"""
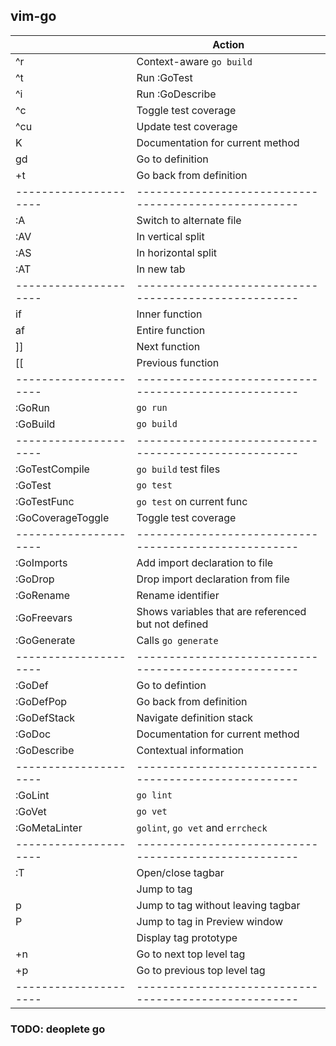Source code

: vim-go
---------

|                     | **Action**                                          |
|---------------------|-----------------------------------------------------|
| ^r                  | Context-aware `go build`                            |
| ^t                  | Run :GoTest                                         |
| ^i                  | Run :GoDescribe                                     |
| ^c                  | Toggle test coverage                                |
| ^cu                 | Update test coverage                                |
| K                   | Documentation for current method                    |
| gd                  | Go to definition                                    |
| <ctrl>+t            | Go back from definition                             |
|---------------------|-----------------------------------------------------|
| :A                  | Switch to alternate file                            |
| :AV                 | In vertical split                                   |
| :AS                 | In horizontal split                                 |
| :AT                 | In new tab                                          |
|---------------------|-----------------------------------------------------|
| if                  | Inner function                                      |
| af                  | Entire function                                     |
| ]]                  | Next function                                       |
| [[                  | Previous function                                   |
|---------------------|-----------------------------------------------------|
| :GoRun              | `go run`                                            |
| :GoBuild            | `go build`                                          |
|---------------------|-----------------------------------------------------|
| :GoTestCompile      | `go build` test files                               |
| :GoTest             | `go test`                                           |
| :GoTestFunc         | `go test` on current func                           |
| :GoCoverageToggle   | Toggle test coverage                                |
|---------------------|-----------------------------------------------------|
| :GoImports <import> | Add import declaration to file                      |
| :GoDrop <import>    | Drop import declaration from file                   |
| :GoRename <name>    | Rename identifier                                   |
| :GoFreevars         | Shows variables that are referenced but not defined |
| :GoGenerate         | Calls `go generate`                                 |
|---------------------|-----------------------------------------------------|
| :GoDef              | Go to defintion                                     |
| :GoDefPop           | Go back from definition                             |
| :GoDefStack         | Navigate definition stack                           |
| :GoDoc              | Documentation for current method                    |
| :GoDescribe         | Contextual information                              |
|---------------------|-----------------------------------------------------|
| :GoLint             | `go lint`                                           |
| :GoVet              | `go vet`                                            |
| :GoMetaLinter       | `golint`, `go vet` and `errcheck`                   |
|---------------------|-----------------------------------------------------|
| :T                  | Open/close tagbar                                   |
| <enter>             | Jump to tag                                         |
| p                   | Jump to tag without leaving tagbar                  |
| P                   | Jump to tag in Preview window                       |
| <space>             | Display tag prototype                               |
| <ctrl>+n            | Go to next top level tag                            |
| <ctrl>+p            | Go to previous top level tag                        |
|---------------------|-----------------------------------------------------|

### TODO: deoplete go
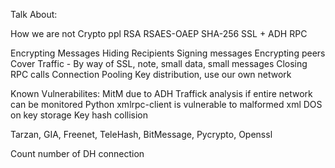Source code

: Talk About:

How we are not Crypto ppl
RSA
RSAES-OAEP
SHA-256
SSL + ADH
RPC

Encrypting Messages
Hiding Recipients
Signing messages
Encrypting peers
Cover Traffic - By way of SSL, note, small data, small messages
Closing RPC calls
Connection Pooling
Key distribution, use our own network

Known Vulnerabilites:
MitM due to ADH
Traffick analysis if entire network can be monitored
Python xmlrpc-client is vulnerable to malformed xml
DOS on key storage
Key hash collision



Tarzan, GIA, Freenet, TeleHash, BitMessage, Pycrypto, Openssl

Count number of DH connection
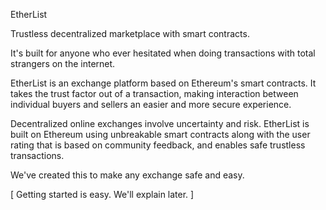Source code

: EtherList

Trustless decentralized marketplace with smart contracts.

It's built for anyone who ever hesitated when doing transactions with total strangers on the internet.

EtherList is an exchange platform based on Ethereum's smart contracts. It takes the trust factor out of a transaction, making interaction between individual buyers and sellers an easier and more secure experience.

Decentralized online exchanges involve uncertainty and risk. EtherList is built on Ethereum using unbreakable smart contracts along with the user rating that is based on community feedback, and enables safe trustless transactions.
 
We've created this to make any exchange safe and easy.
 
[ Getting started is easy. We'll explain later. ]

<!-- ## Customer Quote ##

## Closing and Call to Action ## -->
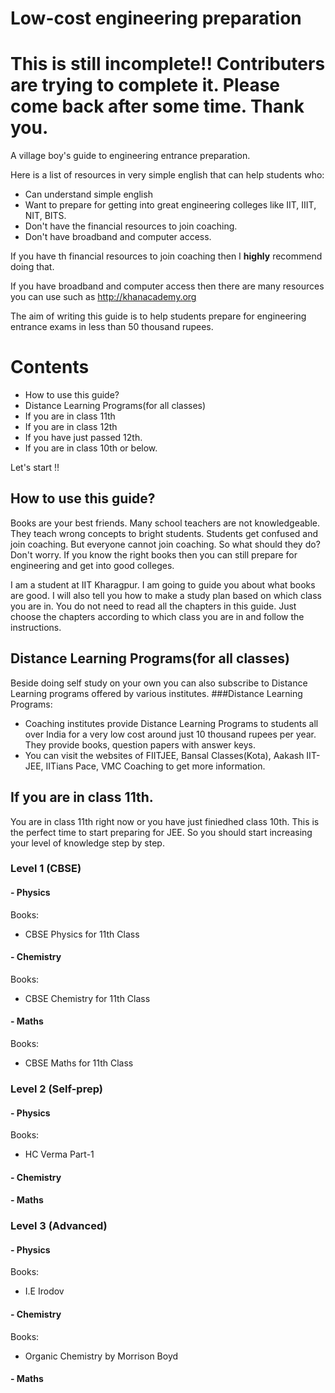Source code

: # Low-cost engineering preparation
# This is still incomplete!! Contributers are trying to complete it. Please come back after some time. Thank you. 
A village boy's guide to engineering entrance preparation.

Here is a list of resources in very simple english that can help students who:
- Can understand simple english
- Want to prepare for getting into great engineering colleges like IIT, IIIT, NIT, BITS.
- Don't have the financial resources to join coaching.
- Don't have broadband and computer access.

If you have th financial resources to join coaching then I **highly** recommend doing that.

If you have broadband and computer access then there are many resources you can use such as http://khanacademy.org

The aim of writing this guide is to help students prepare for engineering entrance exams in less than 50 thousand rupees.

# Contents

- How to use this guide?
- Distance Learning Programs(for all classes)
- If you are in class 11th
- If you are in class 12th
- If you have just passed 12th.
- If you are in class 10th or below.



Let's start !!

## How to use this guide?

Books are your best friends. Many school teachers are not knowledgeable. They teach wrong concepts to bright students. Students get confused and join coaching. But everyone cannot join coaching. So what should they do? Don't worry. If you know the right books then you can still prepare for engineering and get into good colleges.

I am a student at IIT Kharagpur. I am going to guide you about what books are good. I will also tell you how to make a study plan based on which class you are in. You do not need to read all the chapters in this guide. Just choose the chapters according to which class you are in and follow the instructions.

## Distance Learning Programs(for all classes)
Beside doing self study on your own you can also subscribe to Distance Learning programs offered by various institutes.
###Distance Learning Programs:
- Coaching institutes provide Distance Learning Programs to students all over India for a very low cost around just 10 thousand rupees per year. They provide books, question papers with answer keys.
- You can visit the websites of FIITJEE, Bansal Classes(Kota), Aakash IIT-JEE, IITians Pace, VMC Coaching to get more information.


## If you are in class 11th.
You are in class 11th right now or you have just finiedhed class 10th. This is the perfect time to start preparing for JEE. So you should start increasing your level of knowledge step by step.

### Level 1 (CBSE)
#### - Physics
Books:
- CBSE Physics for 11th Class

#### - Chemistry
Books:
- CBSE Chemistry for 11th Class

#### - Maths
Books:
- CBSE Maths for 11th Class

### Level 2 (Self-prep)
#### - Physics
Books:
- HC Verma Part-1

#### - Chemistry

#### - Maths

### Level 3 (Advanced)
#### - Physics
Books:
- I.E Irodov

#### - Chemistry
Books:
- Organic Chemistry by Morrison Boyd

#### - Maths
"""
**Task statement**
Omitting the pictures, copy each record above exactly as it stands.

**Written response**
Source code

: vim-go
---------

|                     | **Action**                                          |
|---------------------|-----------------------------------------------------|
| ^r                  | Context-aware `go build`                            |
| ^t                  | Run :GoTest                                         |
| ^i                  | Run :GoDescribe                                     |
| ^c                  | Toggle test coverage                                |
| ^cu                 | Update test coverage                                |
| K                   | Documentation for current method                    |
| gd                  | Go to definition                                    |
| <ctrl>+t            | Go back from definition                             |
|---------------------|-----------------------------------------------------|
| :A                  | Switch to alternate file                            |
| :AV                 | In vertical split                                   |
| :AS                 | In horizontal split                                 |
| :AT                 | In new tab                                          |
|---------------------|-----------------------------------------------------|
| if                  | Inner function                                      |
| af                  | Entire function                                     |
| ]]                  | Next function                                       |
| [[                  | Previous function                                   |
|---------------------|-----------------------------------------------------|
| :GoRun              | `go run`                                            |
| :GoBuild            | `go build`                                          |
|---------------------|-----------------------------------------------------|
| :GoTestCompile      | `go build` test files                               |
| :GoTest             | `go test`                                           |
| :GoTestFunc         | `go test` on current func                           |
| :GoCoverageToggle   | Toggle test coverage                                |
|---------------------|-----------------------------------------------------|
| :GoImports <import> | Add import declaration to file                      |
| :GoDrop <import>    | Drop import declaration from file                   |
| :GoRename <name>    | Rename identifier                                   |
| :GoFreevars         | Shows variables that are referenced but not defined |
| :GoGenerate         | Calls `go generate`                                 |
|---------------------|-----------------------------------------------------|
| :GoDef              | Go to defintion                                     |
| :GoDefPop           | Go back from definition                             |
| :GoDefStack         | Navigate definition stack                           |
| :GoDoc              | Documentation for current method                    |
| :GoDescribe         | Contextual information                              |
|---------------------|-----------------------------------------------------|
| :GoLint             | `go lint`                                           |
| :GoVet              | `go vet`                                            |
| :GoMetaLinter       | `golint`, `go vet` and `errcheck`                   |
|---------------------|-----------------------------------------------------|
| :T                  | Open/close tagbar                                   |
| <enter>             | Jump to tag                                         |
| p                   | Jump to tag without leaving tagbar                  |
| P                   | Jump to tag in Preview window                       |
| <space>             | Display tag prototype                               |
| <ctrl>+n            | Go to next top level tag                            |
| <ctrl>+p            | Go to previous top level tag                        |
|---------------------|-----------------------------------------------------|

### TODO: deoplete go
Source code

: Talk About:

How we are not Crypto ppl
RSA
RSAES-OAEP
SHA-256
SSL + ADH
RPC

Encrypting Messages
Hiding Recipients
Signing messages
Encrypting peers
Cover Traffic - By way of SSL, note, small data, small messages
Closing RPC calls
Connection Pooling
Key distribution, use our own network

Known Vulnerabilites:
MitM due to ADH
Traffick analysis if entire network can be monitored
Python xmlrpc-client is vulnerable to malformed xml
DOS on key storage
Key hash collision



Tarzan, GIA, Freenet, TeleHash, BitMessage, Pycrypto, Openssl

Count number of DH connection
Source code

: EtherList

Trustless decentralized marketplace with smart contracts.

It's built for anyone who ever hesitated when doing transactions with total strangers on the internet.

EtherList is an exchange platform based on Ethereum's smart contracts. It takes the trust factor out of a transaction, making interaction between individual buyers and sellers an easier and more secure experience.

Decentralized online exchanges involve uncertainty and risk. EtherList is built on Ethereum using unbreakable smart contracts along with the user rating that is based on community feedback, and enables safe trustless transactions.
 
We've created this to make any exchange safe and easy.
 
[ Getting started is easy. We'll explain later. ]

<!-- ## Customer Quote ##

## Closing and Call to Action ## -->
Source code

: # Low-cost engineering preparation
# This is still incomplete!! Contributers are trying to complete it. Please come back after some time. Thank you. 
A village boy's guide to engineering entrance preparation.

Here is a list of resources in very simple english that can help students who:
- Can understand simple english
- Want to prepare for getting into great engineering colleges like IIT, IIIT, NIT, BITS.
- Don't have the financial resources to join coaching.
- Don't have broadband and computer access.

If you have th financial resources to join coaching then I **highly** recommend doing that.

If you have broadband and computer access then there are many resources you can use such as http://khanacademy.org

The aim of writing this guide is to help students prepare for engineering entrance exams in less than 50 thousand rupees.

# Contents

- How to use this guide?
- Distance Learning Programs(for all classes)
- If you are in class 11th
- If you are in class 12th
- If you have just passed 12th.
- If you are in class 10th or below.



Let's start !!

## How to use this guide?

Books are your best friends. Many school teachers are not knowledgeable. They teach wrong concepts to bright students. Students get confused and join coaching. But everyone cannot join coaching. So what should they do? Don't worry. If you know the right books then you can still prepare for engineering and get into good colleges.

I am a student at IIT Kharagpur. I am going to guide you about what books are good. I will also tell you how to make a study plan based on which class you are in. You do not need to read all the chapters in this guide. Just choose the chapters according to which class you are in and follow the instructions.

## Distance Learning Programs(for all classes)
Beside doing self study on your own you can also subscribe to Distance Learning programs offered by various institutes.
###Distance Learning Programs:
- Coaching institutes provide Distance Learning Programs to students all over India for a very low cost around just 10 thousand rupees per year. They provide books, question papers with answer keys.
- You can visit the websites of FIITJEE, Bansal Classes(Kota), Aakash IIT-JEE, IITians Pace, VMC Coaching to get more information.


## If you are in class 11th.
You are in class 11th right now or you have just finiedhed class 10th. This is the perfect time to start preparing for JEE. So you should start increasing your level of knowledge step by step.

### Level 1 (CBSE)
#### - Physics
Books:
- CBSE Physics for 11th Class

#### - Chemistry
Books:
- CBSE Chemistry for 11th Class

#### - Maths
Books:
- CBSE Maths for 11th Class

### Level 2 (Self-prep)
#### - Physics
Books:
- HC Verma Part-1

#### - Chemistry

#### - Maths

### Level 3 (Advanced)
#### - Physics
Books:
- I.E Irodov

#### - Chemistry
Books:
- Organic Chemistry by Morrison Boyd

#### - Maths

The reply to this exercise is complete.